■ WORK ITEM:
Each entry below is to be transcribed exactly; pictures are not copied.

■ INPUT RECORDS:
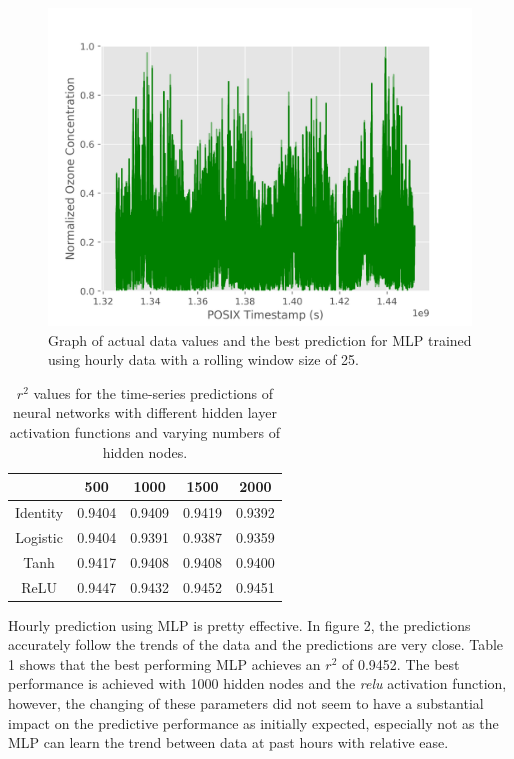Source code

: \documentclass{article}
\begin{document}
\begin{figure}[H]
    \centering
    \includegraphics[scale=0.65]{H25_1500_RELU.png}
    \caption{Graph of actual data values and the best prediction for MLP trained using hourly data with a rolling window size of 25.}
\end{figure}

\begin{table}[H]
    \centering
    \begin{tabular}{| c | c | c | c | c |}
        \hline
        \cellcolor{black} & \cellcolor{Gray} 500 & \cellcolor{Gray} 1000 & \cellcolor{Gray} 1500 & \cellcolor{Gray} 2000 \\
        \hline
        \cellcolor{Gray} Identity & 0.9404 & 0.9409 & 0.9419 & 0.9392 \\
        \hline
        \cellcolor{Gray} Logistic & 0.9404 & 0.9391 & 0.9387 & 0.9359 \\
        \hline
        \cellcolor{Gray} Tanh & 0.9417 & 0.9408 & 0.9408 & 0.9400 \\
        \hline
        \cellcolor{Gray} ReLU & 0.9447 & 0.9432 & \cellcolor{green} 0.9452 & 0.9451 \\
        \hline
    \end{tabular}
    \caption{$r^2$ values for the time-series predictions of neural networks with different hidden layer activation functions and varying numbers of hidden nodes.}
\end{table}

Hourly prediction using MLP is pretty effective. In figure 2, the predictions accurately follow the trends of the data and the predictions are very close. Table 1 shows that the best performing MLP achieves an $r^2$ of 0.9452. The best performance is achieved with 1000 hidden nodes and the \textit{relu} activation function, however, the changing of these parameters did not seem to have a substantial impact on the predictive performance as initially expected, especially not as the MLP can learn the trend between data at past hours with relative ease.
\end{document}
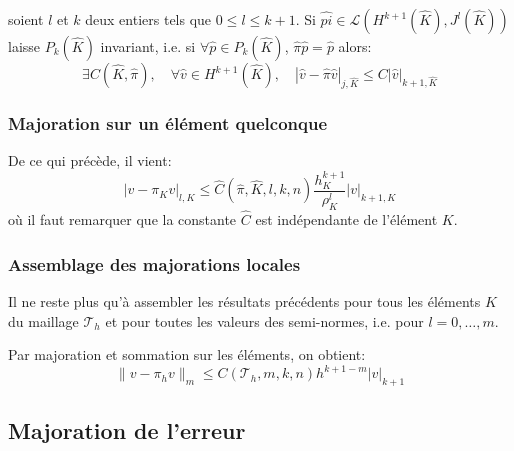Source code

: \begin{theoreme}
soient $l$ et $k$ deux entiers tels que $0\le l\le k+1$.
Si $\hat{pi}\in\mathcal{L}(H^{k+1}(\hat{K}),J^l(\hat{K}))$ laisse
$P_k(\hat{K})$ invariant, i.e. si $\forall \hat{p}\in P_k(\hat{K})$, $\hat{\pi}\hat{p}=\hat{p}$ alors:
\begin{equation}
\exists C(\hat{K},\hat{\pi}),\quad \forall \hat{v}\in H^{k+1}(\hat{K}),\quad |\hat{v}-\hat{\pi}\hat{v}|_{j,\hat{K}}
\le C |\hat{v}|_{k+1,\hat{K}}
\end{equation}
\end{theoreme}

\medskip
\subsubsection{Majoration sur un élément quelconque}
De ce qui précède, il vient:
\begin{equation}
|v-\pi_Kv|_{l,K}\le \hat{C}(\hat{\pi},\hat{K},l,k,n) \dfrac{h_K^{k+1}}{\rho_K^l} |v|_{k+1,K}
\end{equation}
où il faut remarquer que la constante $\hat{C}$ est indépendante de l'élément $K$.

\medskip
\subsubsection{Assemblage des majorations locales}
Il ne reste plus qu'à assembler les résultats précédents pour tous les éléments $K$
du maillage $\mathcal{T}_h$ et pour toutes les valeurs des semi-normes, i.e. pour $l=0,\ldots, m$.
%

\medskip
Par majoration et sommation sur les éléments, on obtient:
\begin{equation}
\|v-\pi_hv\|_m\le C(\mathcal{T}_h,m,k,n) h^{k+1-m} |v|_{k+1}
\end{equation}

\normalsize
\medskip
\subsection{Majoration de l'erreur}

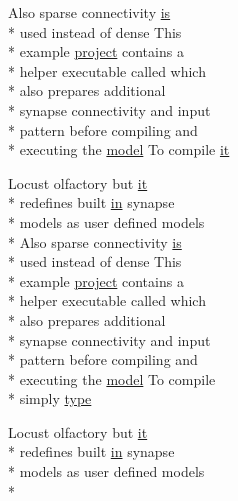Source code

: \begin{DoxyCompactItemize}
Also sparse connectivity \hyperlink{userproject_2MBody__userdef__project_2README_8txt_a7b4e6cf78d14ce882cb8ff127e01babd}{is} \\*
used instead of dense This \\*
example \hyperlink{userproject_2SynDelay__project_2README_8txt_a762c750134e07a31b7965860fd292b51}{project} contains a \\*
helper executable called which \\*
also prepares additional \\*
synapse connectivity and input \\*
pattern before compiling and \\*
executing the \hyperlink{README_8txt_a69fd801b7213948c12d9dd7eebb3ed14}{model} To compile \hyperlink{userproject_2MBody__userdef__project_2README_8txt_a9040a95c25c3aa700dee73c714f011d2}{it}
\item 
Locust olfactory but \hyperlink{userproject_2PoissonIzh__project_2README_8txt_a3e3bbb6c9b14c38757cf273a117e43e8}{it} \\*
redefines built \hyperlink{README_8txt_a148897a6b2cc9cff25af80abb13426b0}{in} synapse \\*
models as user defined models \\*
Also sparse connectivity \hyperlink{userproject_2MBody__userdef__project_2README_8txt_a7b4e6cf78d14ce882cb8ff127e01babd}{is} \\*
used instead of dense This \\*
example \hyperlink{userproject_2SynDelay__project_2README_8txt_a762c750134e07a31b7965860fd292b51}{project} contains a \\*
helper executable called which \\*
also prepares additional \\*
synapse connectivity and input \\*
pattern before compiling and \\*
executing the \hyperlink{README_8txt_a69fd801b7213948c12d9dd7eebb3ed14}{model} To compile \\*
simply \hyperlink{userproject_2MBody__userdef__project_2README_8txt_acaf447a9193df13892d14867971923d5}{type}
\item 
Locust olfactory but \hyperlink{userproject_2PoissonIzh__project_2README_8txt_a3e3bbb6c9b14c38757cf273a117e43e8}{it} \\*
redefines built \hyperlink{README_8txt_a148897a6b2cc9cff25af80abb13426b0}{in} synapse \\*
models as user defined models \\*

\end{DoxyCompactItemize}
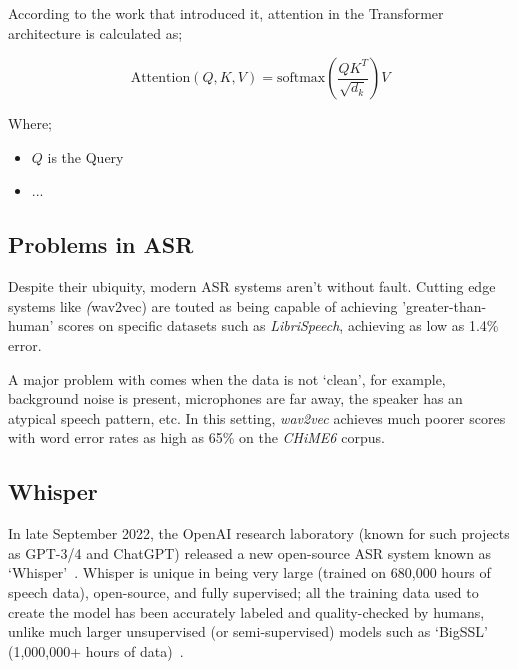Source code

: According to the work that introduced it\cite{vaswani2017attention}, attention in the Transformer architecture is calculated as;

\[ \text{Attention}(Q,K,V) = \text{softmax}(\frac{QK^T}{\sqrt{d_k}})V \]

Where;

\begin{itemize}
        \item $Q$ is the Query
        \item ...
\end{itemize}



\subsection{Problems in ASR}

Despite their ubiquity, modern ASR systems aren't without fault.
Cutting edge systems like \emph(wav2vec) are touted as being capable of achieving 'greater-than-human' scores on specific datasets\cite{wav2vec2,bigssl,chung2021} such as \emph{LibriSpeech}\cite{librispeech}, achieving as low as 1.4\% error\cite{zhang2020}.

A major problem with comes when the data is not `clean', for example, background noise is present, microphones are far away, the speaker has an atypical speech pattern, etc. 
In this setting, \emph{wav2vec} achieves much poorer scores with word error rates as high as 65\%\cite{whisper} on the \emph{CHiME6} corpus\cite{chime6}.


\subsection{Whisper}

In late September 2022, the OpenAI research laboratory (known for such projects as GPT-3/4 and ChatGPT) released a new open-source ASR system known as `Whisper'~\cite{whisper}.
Whisper is unique in being very large (trained on 680,000 hours of speech data), open-source, and fully supervised;
all the training data used to create the model has been accurately labeled and quality-checked by humans, unlike much larger unsupervised (or semi-supervised) models such as `BigSSL' (1,000,000+ hours of data)~\cite{bigssl}.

■ ANSWER SPACE:
Source code

: \documentclass{article}
\begin{document}
\begin{figure}[H]
    \centering
    \includegraphics[scale=0.65]{H25_1500_RELU.png}
    \caption{Graph of actual data values and the best prediction for MLP trained using hourly data with a rolling window size of 25.}
\end{figure}

\begin{table}[H]
    \centering
    \begin{tabular}{| c | c | c | c | c |}
        \hline
        \cellcolor{black} & \cellcolor{Gray} 500 & \cellcolor{Gray} 1000 & \cellcolor{Gray} 1500 & \cellcolor{Gray} 2000 \\
        \hline
        \cellcolor{Gray} Identity & 0.9404 & 0.9409 & 0.9419 & 0.9392 \\
        \hline
        \cellcolor{Gray} Logistic & 0.9404 & 0.9391 & 0.9387 & 0.9359 \\
        \hline
        \cellcolor{Gray} Tanh & 0.9417 & 0.9408 & 0.9408 & 0.9400 \\
        \hline
        \cellcolor{Gray} ReLU & 0.9447 & 0.9432 & \cellcolor{green} 0.9452 & 0.9451 \\
        \hline
    \end{tabular}
    \caption{$r^2$ values for the time-series predictions of neural networks with different hidden layer activation functions and varying numbers of hidden nodes.}
\end{table}

Hourly prediction using MLP is pretty effective. In figure 2, the predictions accurately follow the trends of the data and the predictions are very close. Table 1 shows that the best performing MLP achieves an $r^2$ of 0.9452. The best performance is achieved with 1000 hidden nodes and the \textit{relu} activation function, however, the changing of these parameters did not seem to have a substantial impact on the predictive performance as initially expected, especially not as the MLP can learn the trend between data at past hours with relative ease.
\end{document}
Source code

: \begin{theoreme}
soient $l$ et $k$ deux entiers tels que $0\le l\le k+1$.
Si $\hat{pi}\in\mathcal{L}(H^{k+1}(\hat{K}),J^l(\hat{K}))$ laisse
$P_k(\hat{K})$ invariant, i.e. si $\forall \hat{p}\in P_k(\hat{K})$, $\hat{\pi}\hat{p}=\hat{p}$ alors:
\begin{equation}
\exists C(\hat{K},\hat{\pi}),\quad \forall \hat{v}\in H^{k+1}(\hat{K}),\quad |\hat{v}-\hat{\pi}\hat{v}|_{j,\hat{K}}
\le C |\hat{v}|_{k+1,\hat{K}}
\end{equation}
\end{theoreme}

\medskip
\subsubsection{Majoration sur un élément quelconque}
De ce qui précède, il vient:
\begin{equation}
|v-\pi_Kv|_{l,K}\le \hat{C}(\hat{\pi},\hat{K},l,k,n) \dfrac{h_K^{k+1}}{\rho_K^l} |v|_{k+1,K}
\end{equation}
où il faut remarquer que la constante $\hat{C}$ est indépendante de l'élément $K$.

\medskip
\subsubsection{Assemblage des majorations locales}
Il ne reste plus qu'à assembler les résultats précédents pour tous les éléments $K$
du maillage $\mathcal{T}_h$ et pour toutes les valeurs des semi-normes, i.e. pour $l=0,\ldots, m$.
%

\medskip
Par majoration et sommation sur les éléments, on obtient:
\begin{equation}
\|v-\pi_hv\|_m\le C(\mathcal{T}_h,m,k,n) h^{k+1-m} |v|_{k+1}
\end{equation}

\normalsize
\medskip
\subsection{Majoration de l'erreur}

Source code

: \begin{DoxyCompactItemize}
Also sparse connectivity \hyperlink{userproject_2MBody__userdef__project_2README_8txt_a7b4e6cf78d14ce882cb8ff127e01babd}{is} \\*
used instead of dense This \\*
example \hyperlink{userproject_2SynDelay__project_2README_8txt_a762c750134e07a31b7965860fd292b51}{project} contains a \\*
helper executable called which \\*
also prepares additional \\*
synapse connectivity and input \\*
pattern before compiling and \\*
executing the \hyperlink{README_8txt_a69fd801b7213948c12d9dd7eebb3ed14}{model} To compile \hyperlink{userproject_2MBody__userdef__project_2README_8txt_a9040a95c25c3aa700dee73c714f011d2}{it}
\item 
Locust olfactory but \hyperlink{userproject_2PoissonIzh__project_2README_8txt_a3e3bbb6c9b14c38757cf273a117e43e8}{it} \\*
redefines built \hyperlink{README_8txt_a148897a6b2cc9cff25af80abb13426b0}{in} synapse \\*
models as user defined models \\*
Also sparse connectivity \hyperlink{userproject_2MBody__userdef__project_2README_8txt_a7b4e6cf78d14ce882cb8ff127e01babd}{is} \\*
used instead of dense This \\*
example \hyperlink{userproject_2SynDelay__project_2README_8txt_a762c750134e07a31b7965860fd292b51}{project} contains a \\*
helper executable called which \\*
also prepares additional \\*
synapse connectivity and input \\*
pattern before compiling and \\*
executing the \hyperlink{README_8txt_a69fd801b7213948c12d9dd7eebb3ed14}{model} To compile \\*
simply \hyperlink{userproject_2MBody__userdef__project_2README_8txt_acaf447a9193df13892d14867971923d5}{type}
\item 
Locust olfactory but \hyperlink{userproject_2PoissonIzh__project_2README_8txt_a3e3bbb6c9b14c38757cf273a117e43e8}{it} \\*
redefines built \hyperlink{README_8txt_a148897a6b2cc9cff25af80abb13426b0}{in} synapse \\*
models as user defined models \\*

\end{DoxyCompactItemize}
Source code

: According to the work that introduced it\cite{vaswani2017attention}, attention in the Transformer architecture is calculated as;

\[ \text{Attention}(Q,K,V) = \text{softmax}(\frac{QK^T}{\sqrt{d_k}})V \]

Where;

\begin{itemize}
        \item $Q$ is the Query
        \item ...
\end{itemize}



\subsection{Problems in ASR}

Despite their ubiquity, modern ASR systems aren't without fault.
Cutting edge systems like \emph(wav2vec) are touted as being capable of achieving 'greater-than-human' scores on specific datasets\cite{wav2vec2,bigssl,chung2021} such as \emph{LibriSpeech}\cite{librispeech}, achieving as low as 1.4\% error\cite{zhang2020}.

A major problem with comes when the data is not `clean', for example, background noise is present, microphones are far away, the speaker has an atypical speech pattern, etc. 
In this setting, \emph{wav2vec} achieves much poorer scores with word error rates as high as 65\%\cite{whisper} on the \emph{CHiME6} corpus\cite{chime6}.


\subsection{Whisper}

In late September 2022, the OpenAI research laboratory (known for such projects as GPT-3/4 and ChatGPT) released a new open-source ASR system known as `Whisper'~\cite{whisper}.
Whisper is unique in being very large (trained on 680,000 hours of speech data), open-source, and fully supervised;
all the training data used to create the model has been accurately labeled and quality-checked by humans, unlike much larger unsupervised (or semi-supervised) models such as `BigSSL' (1,000,000+ hours of data)~\cite{bigssl}.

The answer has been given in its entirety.